**Source records:**
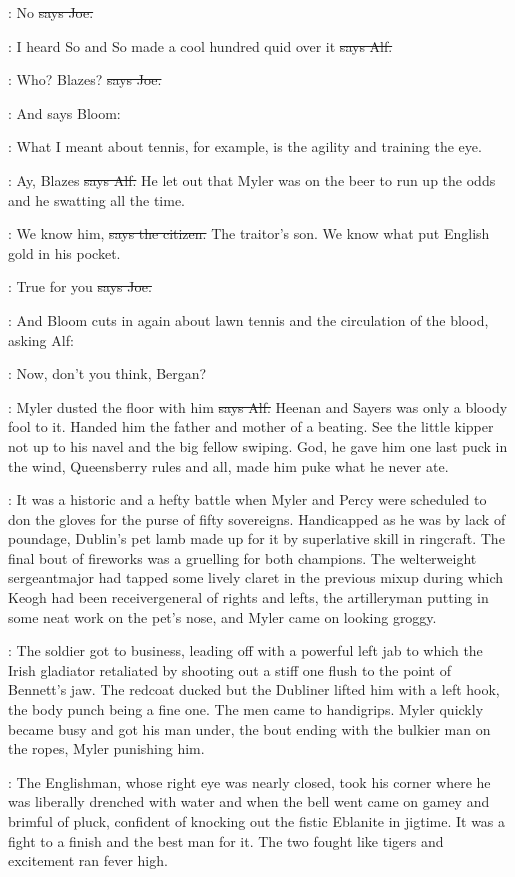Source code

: \joe:
No
\sout{says Joe.}

\bergan:
I heard So and So made a cool hundred quid
over it
\sout{says Alf.}

\joe:
Who?
Blazes?
\sout{says Joe.}

\Nq:
And says Bloom:

\Bloom:
What I meant about tennis,
for example,
is the agility and training the eye.

\bergan:
Ay,
Blazes
\sout{says Alf.}
He let out that Myler was on the beer to run up
the odds and he swatting all the time.

\citizen:
We know him,
\sout{says the citizen.}
The traitor's son.
We know what put
English gold in his pocket.

\joe:
True for you
\sout{says Joe.}

\Nq:
And Bloom cuts in again about lawn tennis and the circulation of the
blood,
asking Alf:

\Bloom:
Now,
don't you think,
Bergan?

\bergan:
Myler dusted the floor with him
\sout{says Alf.}
Heenan and Sayers was only a
bloody fool to it.
Handed him the father and mother of a beating.
See the
little kipper not up to his navel and the big fellow swiping.
God,
he gave
him one last puck in the wind,
Queensberry rules and all,
made him puke
what he never ate.

:
It was a historic and a hefty battle
when Myler and Percy were
scheduled to don the gloves for the purse of fifty sovereigns.
Handicapped
as he was by lack of poundage,
Dublin's pet lamb made up for it by
superlative skill in ringcraft.
The final bout of fireworks was a
gruelling for both champions.
The welterweight sergeantmajor had
tapped some lively claret in the previous mixup during which Keogh
had been receivergeneral of rights and lefts,
the artilleryman
putting in some neat work on the pet's nose,
and Myler came on
looking groggy.

:
The soldier got to business,
leading off with a
powerful left jab to which the Irish gladiator retaliated by shooting
out a stiff one flush to the point of Bennett's jaw.
The redcoat
ducked but the Dubliner lifted him with a left hook,
the body punch being
a fine one.
The men came to handigrips.
Myler quickly became busy and got
his man under,
the bout ending with the bulkier man on the ropes,
Myler
punishing him.

:
The Englishman,
whose right eye was nearly closed,
took
his corner where he was liberally drenched with water and when the bell
went came on gamey and brimful of pluck,
confident of knocking out the
fistic Eblanite in jigtime.
It was a fight to a finish and the best man
for it.
The two fought like tigers and excitement ran fever high.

**To do:** Pictures should not appear; only the lines from the start of the listing above to the line containing "is the agility and training the eye.", both ends included, are to be repeated exactly.

**Response to the task:**
Source code

: \joe:
No
\sout{says Joe.}

\bergan:
I heard So and So made a cool hundred quid
over it
\sout{says Alf.}

\joe:
Who?
Blazes?
\sout{says Joe.}

\Nq:
And says Bloom:

\Bloom:
What I meant about tennis,
for example,
is the agility and training the eye.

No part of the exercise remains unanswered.